ASSIGNMENT = After locating the line with "When you click" below, output it and each following line exactly, stopping after the line with "cosas vayan mal.". No pictures.

DATA FOR PROCESSING =
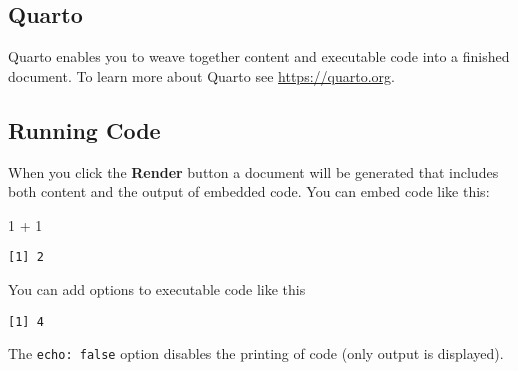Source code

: \documentclass[
  letterpaper,
  DIV=11,
  numbers=noendperiod]{scrartcl}
\newenvironment{Shaded}{\begin{snugshade}}{\end{snugshade}}
\newcommand{\DecValTok}[1]{\textcolor[rgb]{0.68,0.00,0.00}{#1}}
\newcommand{\SpecialCharTok}[1]{\textcolor[rgb]{0.37,0.37,0.37}{#1}}
\begin{document}
\subsection{Quarto}\label{quarto}

Quarto enables you to weave together content and executable code into a
finished document. To learn more about Quarto see
\url{https://quarto.org}.

\subsection{Running Code}\label{running-code}

When you click the \textbf{Render} button a document will be generated
that includes both content and the output of embedded code. You can
embed code like this:

\begin{Shaded}
\begin{Highlighting}[]
\DecValTok{1} \SpecialCharTok{+} \DecValTok{1}
\end{Highlighting}
\end{Shaded}

\begin{verbatim}
[1] 2
\end{verbatim}

You can add options to executable code like this

\begin{verbatim}
[1] 4
\end{verbatim}

The \texttt{echo:\ false} option disables the printing of code (only
output is displayed).
\end{document}
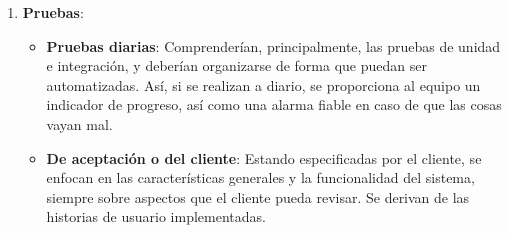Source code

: \begin{enumerate}
   \item \textbf{Pruebas}:
         \begin{itemize}
            \item \textbf{Pruebas diarias}: Comprenderían, principalmente, las pruebas de unidad e integración, y deberían organizarse de forma que puedan ser automatizadas. Así, si se realizan a diario, se proporciona al equipo un indicador de progreso, así como una alarma fiable en caso de que las cosas vayan mal.
            \item \textbf{De aceptación o del cliente}: Estando especificadas por el cliente, se enfocan en las características generales y la funcionalidad del sistema, siempre sobre aspectos que el cliente pueda revisar. Se derivan de las historias de usuario implementadas.
         \end{itemize}
\end{enumerate}
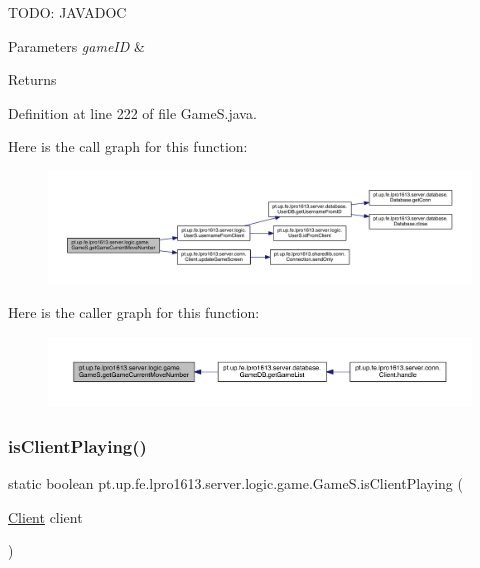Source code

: T\+O\+DO\+: J\+A\+V\+A\+D\+OC 
\begin{DoxyParams}{Parameters}
{\em game\+ID} & \\
\hline
\end{DoxyParams}
\begin{DoxyReturn}{Returns}

\end{DoxyReturn}


Definition at line 222 of file Game\+S.\+java.

Here is the call graph for this function\+:
\nopagebreak
\begin{figure}[H]
\begin{center}
\leavevmode
\includegraphics[width=350pt]{classpt_1_1up_1_1fe_1_1lpro1613_1_1server_1_1logic_1_1game_1_1_game_s_af9eabf8847fec79f112b49212847a478_cgraph}
\end{center}
\end{figure}
Here is the caller graph for this function\+:
\nopagebreak
\begin{figure}[H]
\begin{center}
\leavevmode
\includegraphics[width=350pt]{classpt_1_1up_1_1fe_1_1lpro1613_1_1server_1_1logic_1_1game_1_1_game_s_af9eabf8847fec79f112b49212847a478_icgraph}
\end{center}
\end{figure}
\hypertarget{classpt_1_1up_1_1fe_1_1lpro1613_1_1server_1_1logic_1_1game_1_1_game_s_a9da22a4fd6609b821502380c3ececb41}{}\label{classpt_1_1up_1_1fe_1_1lpro1613_1_1server_1_1logic_1_1game_1_1_game_s_a9da22a4fd6609b821502380c3ececb41} 
\subsubsection{\texorpdfstring{is\+Client\+Playing()}{isClientPlaying()}}
{\footnotesize\ttfamily static boolean pt.\+up.\+fe.\+lpro1613.\+server.\+logic.\+game.\+Game\+S.\+is\+Client\+Playing (\begin{DoxyParamCaption}\item[{\hyperlink{classpt_1_1up_1_1fe_1_1lpro1613_1_1server_1_1conn_1_1_client}{Client}}]{client }\end{DoxyParamCaption})\hspace{0.3cm}{\ttfamily [static]}}

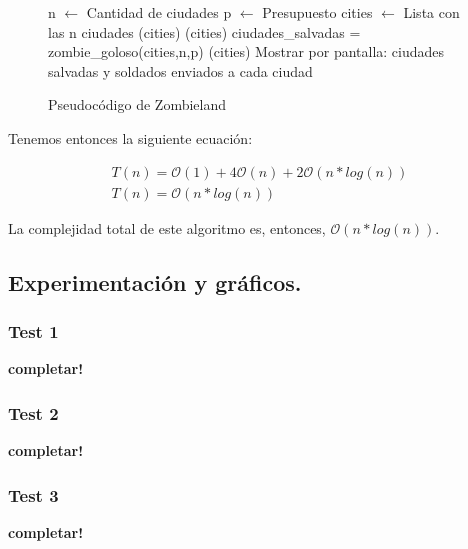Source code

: \begin{figure}[!ht]
\begin{codebox}
\li n $\leftarrow$ Cantidad de ciudades
\li p $\leftarrow$ Presupuesto
\li cities $\leftarrow$ Lista con las n ciudades
(cities)
(cities)
\li ciudades_salvadas = {\sc zombie_goloso}(cities,n,p)
(cities)
\li Mostrar por pantalla: ciudades salvadas y soldados enviados a cada ciudad
\end{codebox}
\caption{Pseudocódigo de Zombieland}\label{code:zombieland}
\end{figure}
\FloatBarrier

Tenemos entonces la siguiente ecuación:

\begin{equation*}
\begin{array}{l}
T(n) = \mathcal{O}(1) + 4\mathcal{O}(n) + 2\mathcal{O}(n*log(n))\\
T(n) = \mathcal{O}(n*log(n))
\end{array}
\end{equation*}

La complejidad total de este algoritmo es, entonces, $\mathcal{O}(n*log(n))$.


\newpage
\subsection{Experimentación y gráficos.}

\vspace*{0.3cm}

\subsubsection{Test 1}

\vspace*{0.3cm}

\textbf{completar!}


\newpage
\subsubsection{Test 2}

\vspace*{0.3cm}

\textbf{completar!}


\newpage
\subsubsection{Test 3}

\vspace*{0.3cm}

\textbf{completar!}
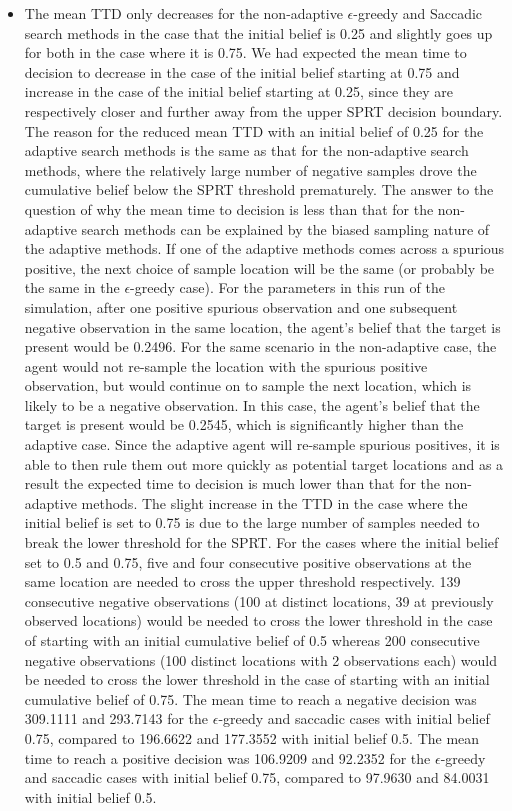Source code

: \begin{itemize}
    \item The mean TTD only decreases for the non-adaptive $\epsilon$-greedy and Saccadic search methods in the case that the initial belief is 0.25 and slightly goes up for both in the case where it is 0.75. We had expected the mean time to decision to decrease in the case of the initial belief starting at 0.75 and increase in the case of the initial belief starting at 0.25, since they are respectively closer and further away from the upper SPRT decision boundary.
    The reason for the reduced mean TTD with an initial belief of 0.25 for the adaptive search methods is the same as that for the non-adaptive search methods, where the relatively large number of negative samples drove the cumulative belief below the SPRT threshold prematurely. The answer to the question of why the mean time to decision is less than that for the non-adaptive search methods can be explained by the biased sampling nature of the adaptive methods. If one of the adaptive methods comes across a spurious positive, the next choice of sample location will be the same (or probably be the same in the $\epsilon$-greedy case). For the parameters in this run of the simulation, after one positive spurious observation and one subsequent negative observation in the same location, the agent's belief that the target is present would be 0.2496. For the same scenario in the non-adaptive case, the agent would not re-sample the location with the spurious positive observation, but would continue on to sample the next location, which is likely to be a negative observation. In this case, the agent's belief that the target is present would be 0.2545, which is significantly higher than the adaptive case. Since the adaptive agent will re-sample spurious positives, it is able to then rule them out more quickly as potential target locations and as a result the expected time to decision is much lower than that for the non-adaptive methods. The slight increase in the TTD in the case where the initial belief is set to 0.75 is due to the large number of samples needed to break the lower threshold for the SPRT. For the cases where the initial belief set to 0.5 and 0.75, five and four consecutive positive observations at the same location are needed to cross the upper threshold respectively. 139 consecutive negative observations (100 at distinct locations, 39 at previously observed locations) would be needed to cross the lower threshold in the case of starting with an initial cumulative belief of 0.5 whereas 200 consecutive negative observations (100 distinct locations with 2 observations each) would be needed to cross the lower threshold in the case of starting with an initial cumulative belief of 0.75. The mean time to reach a negative decision was 309.1111 and 293.7143 for the $\epsilon$-greedy and saccadic cases with initial belief 0.75, compared to 196.6622 and 177.3552 with initial belief 0.5. The mean time to reach a positive decision was 106.9209 and 92.2352 for the $\epsilon$-greedy and saccadic cases with initial belief 0.75, compared to 97.9630 and 84.0031 with initial belief 0.5. 

\end{itemize}
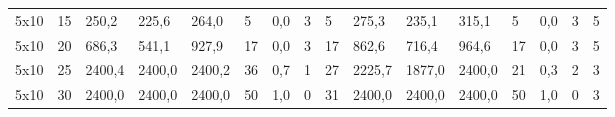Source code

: \begin{table}[]
\begin{tabular}{llllllllllllllll}
		5x10    & 15     & 250,2                                               & 225,6                                               & 264,0                                               & 5                                                   & 0,0                                                 & 3      & 5                                                         & 275,3                                               & 235,1                                               & 315,1                                               & 5                                                   & 0,0                                                 & 3      & 5                                                         \\
		5x10    & 20     & 686,3                                               & 541,1                                               & 927,9                                               & 17                                                  & 0,0                                                 & 3      & 17                                                        & 862,6                                               & 716,4                                               & 964,6                                               & 17                                                  & 0,0                                                 & 3      & 5                                                         \\
		5x10    & 25     & 2400,4                                              & 2400,0                                              & 2400,2                                              & 36                                                  & 0,7                                                 & 1      & 27                                                        & 2225,7                                              & 1877,0                                              & 2400,0                                              & 21                                                  & 0,3                                                 & 2      & 3                                                         \\
		5x10    & 30     & 2400,0                                              & 2400,0                                              & 2400,0                                              & 50                                                  & 1,0                                                 & 0      & 31                                                        & 2400,0                                              & 2400,0                                              & 2400,0                                              & 50                                                  & 1,0                                                 & 0      & 3                                                         \\

\end{tabular}
\end{table}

TASK RESPONSE =
When you click the \textbf{Render} button a document will be generated
that includes both content and the output of embedded code. You can
embed code like this:

\begin{Shaded}
\begin{Highlighting}[]
\DecValTok{1} \SpecialCharTok{+} \DecValTok{1}
\end{Highlighting}
\end{Shaded}

\begin{verbatim}
[1] 2
\end{verbatim}

You can add options to executable code like this

\begin{verbatim}
[1] 4
\end{verbatim}

The \texttt{echo:\ false} option disables the printing of code (only
output is displayed).
\end{document}
Source code

: \begin{enumerate}
   \item \textbf{Pruebas}:
         \begin{itemize}
            \item \textbf{Pruebas diarias}: Comprenderían, principalmente, las pruebas de unidad e integración, y deberían organizarse de forma que puedan ser automatizadas. Así, si se realizan a diario, se proporciona al equipo un indicador de progreso, así como una alarma fiable en caso de que las cosas vayan mal.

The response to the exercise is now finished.